By — McGraw-Hill Professional
Updated on Apr 25, 2014

Introduction to Chaos, Bounds, and Randomness

Have you ever noticed that events seem to occur in bunches? This is more than your imagination. A few decades ago, this phenomenon was analyzed by Benoit Mandelbrot, an engineer and mathematician who worked for International Business Machines (IBM). Mandelbrot noticed that similar patterns are often found in apparently unrelated phenomena, such as the fluctuations of cotton prices and the distribution of personal incomes. His work gave birth to the science of chaos theory.

Was Andrew "Due"?

In the early summer of 1992, south Florida hadn't had a severe hurricane since Betsy in 1965. The area around Miami gets a minimal hurricane once every 7 or 8 years on the average, and an extreme storm once or twice a century. Was Miami ''due'' for a hurricane in the early 1990s? Was it ''about time'' for a big blow? Some people said so. By now you should know enough about probability to realize that 1992 was no more or less special, in that respect, than any other year. In fact, as the hurricane season began in June of that year, the experts predicted a season of below-normal activity.

The so-called ''law of averages'' (which is the basis for a great deal of misinformation and deception) seemed to get its justice on August 24, 1992. Hurricane Andrew tore across the southern suburbs of Miami and the Everglades like a cosmic weed-whacker, and became the costliest hurricane ever to hit the United States up to that date. Did the severity of Andrew have anything to do with the lack of hurricanes during the previous two and a half decades? No. Did Andrew's passage make a similar event in 1993 or 1994 less likely than it would have been if Andrew had not hit south Florida? No. There could have been another storm like Andrew in 1993, and two more in 1994. Theoretically, there could have been a half dozen more like it later in 1992!

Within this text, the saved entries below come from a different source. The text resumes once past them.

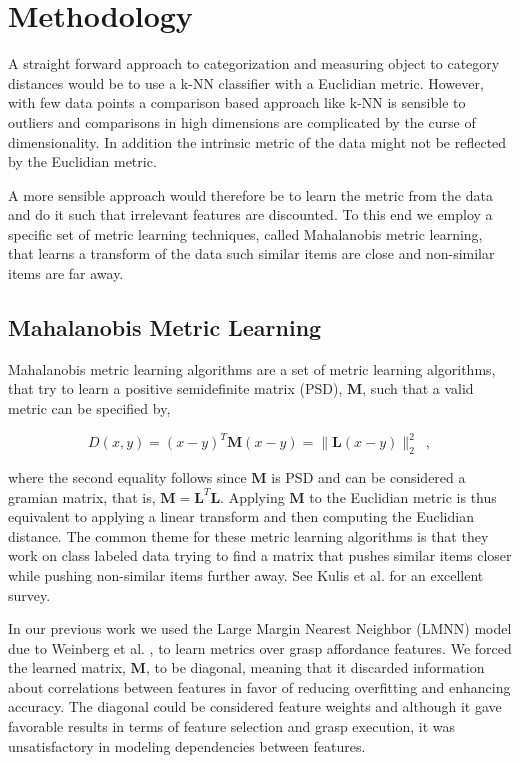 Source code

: \section{Methodology}\label{methodology}

A straight forward approach to categorization and measuring object to
category distances would be to use a k-NN classifier with a Euclidian
metric. However, with few data points a comparison based approach like
k-NN is sensible to outliers and comparisons in high dimensions are
complicated by the curse of dimensionality. In addition the intrinsic
metric of the data might not be reflected by the Euclidian metric.

A more sensible approach would therefore be to learn the metric from the
data and do it such that irrelevant features are discounted. To this end
we employ a specific set of metric learning techniques, called
Mahalanobis metric learning, that learns a transform of the data such
similar items are close and non-similar items are far away.



\subsection{Mahalanobis Metric
Learning}\label{mahalanobis-metric-learning}

Mahalanobis metric learning algorithms are a set of metric learning
algorithms, that try to learn a positive semidefinite matrix (PSD),
\(\mathbf{M}\), such that a valid metric can be specified by,

\begin{equation}
    D(x,y) = (x-y)^{T} \mathbf{M} (x-y) = \parallel \mathbf{L}(x-y) \parallel^{2}_{2} \enspace ,
\end{equation}

where the second equality follows since \(\mathbf{M}\) is PSD and can be
considered a gramian matrix, that is,
\(\mathbf{M}=\mathbf{L}^{T}\mathbf{L}\). Applying \(\mathbf{M}\) to the
Euclidian metric is thus equivalent to applying a linear transform and
then computing the Euclidian distance. The common theme for these metric
learning algorithms is that they work on class labeled data trying to
find a matrix that pushes similar items closer while pushing non-similar
items further away. See Kulis et al. \cite{Kulis:2012tx} for an
excellent survey.

In our previous work \cite{Hjelm:2015hw} we used the Large Margin
Nearest Neighbor (LMNN) model due to Weinberg et al.
\cite{Weinberger:2009to}, to learn metrics over grasp affordance
features. We forced the learned matrix, \(\mathbf{M}\), to be diagonal,
meaning that it discarded information about correlations between
features in favor of reducing overfitting and enhancing accuracy. The
diagonal could be considered feature weights and although it gave
favorable results in terms of feature selection and grasp execution, it
was unsatisfactory in modeling dependencies between features.

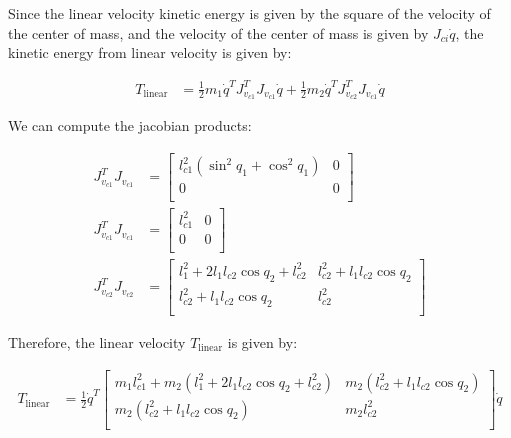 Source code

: \documentclass{article}
\begin{document}
Since the linear velocity kinetic energy is given by the square of the velocity of the center
	of mass, and the velocity of the center of mass is given by $J_{ci} \dot{q}$,
	the kinetic energy from linear velocity is given by:

\begin{align}
	T_{\text{linear}}
	& = \frac 12 m_1 \dot{q}^T J_{v_{c1}}^T J_{v_{c1}} \dot{q} 
	+  \frac 12 m_2 \dot{q}^T J_{v_{c2}}^T J_{v_{c1}} \dot{q}  \label{eq-liner-kinetic-energy}
\end{align}

We can compute the jacobian products:

\begin{align}
	J_{v_{c1}}^T J_{v_{c1}}
	& = \left[ \begin{matrix}
	l_{c1}^2 \left( \sin^2 q_1 + \cos^2 q_1 \right) & 0 \\
	0 & 0 \\
	\end{matrix} \right] \nonumber \\
	J_{v_{c1}}^T J_{v_{c1}}
	& = \left[ \begin{matrix}
	l_{c1}^2 & 0 \\
	0 & 0 \\
	\end{matrix} \right] \label{eq-J1-squared} \\
	J_{v_{c2}}^T J_{v_{c2}} 
	& = \left[ \begin{matrix}
	l_1^2 + 2 l_1 l_{c2} \cos q_2 + l_{c2}^2  & l_{c2}^2 + l_1 l_{c2} \cos q_2 \\
	l_{c2}^2 + l_1 l_{c2} \cos q_2 & l_{c2}^2 \\
	\end{matrix} \right] \label{eq-J2-squared}
\end{align}

Therefore, the linear velocity $T_\text{linear}$ is given by:

\begin{align}
T_\text{linear} & = \frac 12 \dot{q}^T
	\left[ \begin{matrix}
	m_1 l_{c1}^2 + m_2 \left( l_1^2 + 2 l_1 l_{c2} \cos q_2 + l_{c2}^2 \right) 
		& m_2 \left( l_{c2}^2 + l_1 l_{c2} \cos q_2 \right) \\
	m_2 \left( l_{c2}^2 + l_1 l_{c2} \cos q_2  \right) & m_2 l_{c2}^2 \\
	\end{matrix} \right] \dot{q} \label{eq-T-linear-from-matrix}
\end{align}
\end{document}
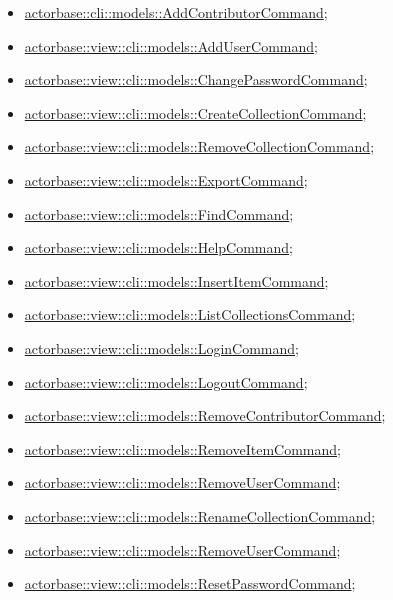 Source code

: \documentclass{scalatekids-article}
\begin{document}
\begin{itemize}
\item \hyperref[sec:actorbase::cli::models::AddContributorCommand]{actorbase::cli::models::AddContributorCommand};
\item \hyperref[sec:actorbase::view::cli::models::AddUserCommand]{actorbase::view::cli::models::AddUserCommand};
\item  \hyperref[sec:actorbase::view::cli::models::ChangePasswordCommand]{actorbase::view::cli::models::ChangePasswordCommand};
\item  \hyperref[sec:actorbase::view::cli::models::CreateCollectionCommand]{actorbase::view::cli::models::CreateCollectionCommand};
\item  \hyperref[sec:actorbase::view::cli::models::RemoveCollectionCommand]{actorbase::view::cli::models::RemoveCollectionCommand};
\item  \hyperref[sec:actorbase::view::cli::models::ExportCommand]{actorbase::view::cli::models::ExportCommand};
\item  \hyperref[sec:actorbase::view::cli::models::FindCommand]{actorbase::view::cli::models::FindCommand};
\item  \hyperref[sec:actorbase::view::cli::models::HelpCommand]{actorbase::view::cli::models::HelpCommand};
\item  \hyperref[sec:actorbase::view::cli::models::InsertItemCommand]{actorbase::view::cli::models::InsertItemCommand};
\item  \hyperref[sec:actorbase::view::cli::models::ListCollectionsCommand]{actorbase::view::cli::models::ListCollectionsCommand};
\item  \hyperref[sec:actorbase::view::cli::models::LoginCommand]{actorbase::view::cli::models::LoginCommand};
\item  \hyperref[sec:actorbase::view::cli::models::LogoutCommand]{actorbase::view::cli::models::LogoutCommand};
\item  \hyperref[sec:actorbase::view::cli::models::RemoveContributorCommand]{actorbase::view::cli::models::RemoveContributorCommand};
\item  \hyperref[sec:actorbase::view::cli::models::RemoveItemCommand]{actorbase::view::cli::models::RemoveItemCommand};
\item  \hyperref[sec:actorbase::view::cli::models::RemoveUserCommand]{actorbase::view::cli::models::RemoveUserCommand};
\item  \hyperref[sec:actorbase::view::cli::models::RenameCollectionCommand]{actorbase::view::cli::models::RenameCollectionCommand};
\item  \hyperref[sec:actorbase::view::cli::models::RemoveUserCommand]{actorbase::view::cli::models::RemoveUserCommand};
\item  \hyperref[sec:actorbase::view::cli::models::ResetPasswordCommand]{actorbase::view::cli::models::ResetPasswordCommand};
\end{itemize}
\end{document}
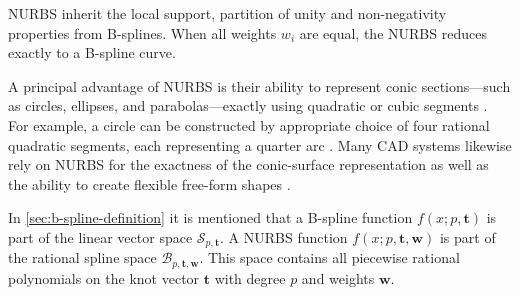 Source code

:NURBS inherit the local support, partition of unity and non-negativity properties from B-splines. When all weights $w_i$ are equal, the NURBS reduces exactly to a B-spline curve. \citep{Piegl1997}

A principal advantage of NURBS is their ability to represent conic sections---such as circles, ellipses, and parabolas---exactly using quadratic or cubic segments \citep{Piegl1997}. For example, a circle can be constructed by appropriate choice of four rational quadratic segments, each representing a quarter arc \citep{DenbighStarkeyNURBS}. Many CAD systems likewise rely on NURBS for the exactness of the conic-surface representation as well as the ability to create flexible free-form shapes \citep{Farin1991,PieglTillerSIGGRAPH,cottrell2009isogeometric}.

In \cref{sec:b-spline-definition} it is mentioned that a B-spline function $f(x; p, \mathbf t)$ is part of the linear vector space $\mathcal S_{p, \mathbf t}$. A NURBS function $f(x; p, \mathbf t, \mathbf w)$ is part of the rational spline space $\mathcal B_{p, \mathbf t, \mathbf w}$. This space contains all piecewise rational polynomials on the knot vector $\mathbf t$ with degree $p$ and weights $\mathbf w$.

Have you ever heard about a tornado hitting some town, followed three days later by another one in the same region, and four days later by another, and a week later by still another? Have you ever flipped a coin for a few minutes and had it come up ''heads'' 18 times in a row, even though you'd normally have to flip it for days to expect such a thing to happen? Have you witnessed some vivid example of ''event-bunching,'' and wondered if anyone will ever come up with a mathematical theorem that tells us why this sort of thing seems to happen so often?

Slumps and Spurts

Athletes such as competitive swimmers and runners know that improvement characteristically comes in spurts, not smoothly with the passage of time. An example is shown in Fig. 7-7 as a graph of the date (by months during a hypothetical year) versus time (in seconds) for a hypothetical athlete's l00-meter (100-m) freestyle swim. The horizontal scale shows the month, and the vertical scale shows the swimmer's fastest time in that month.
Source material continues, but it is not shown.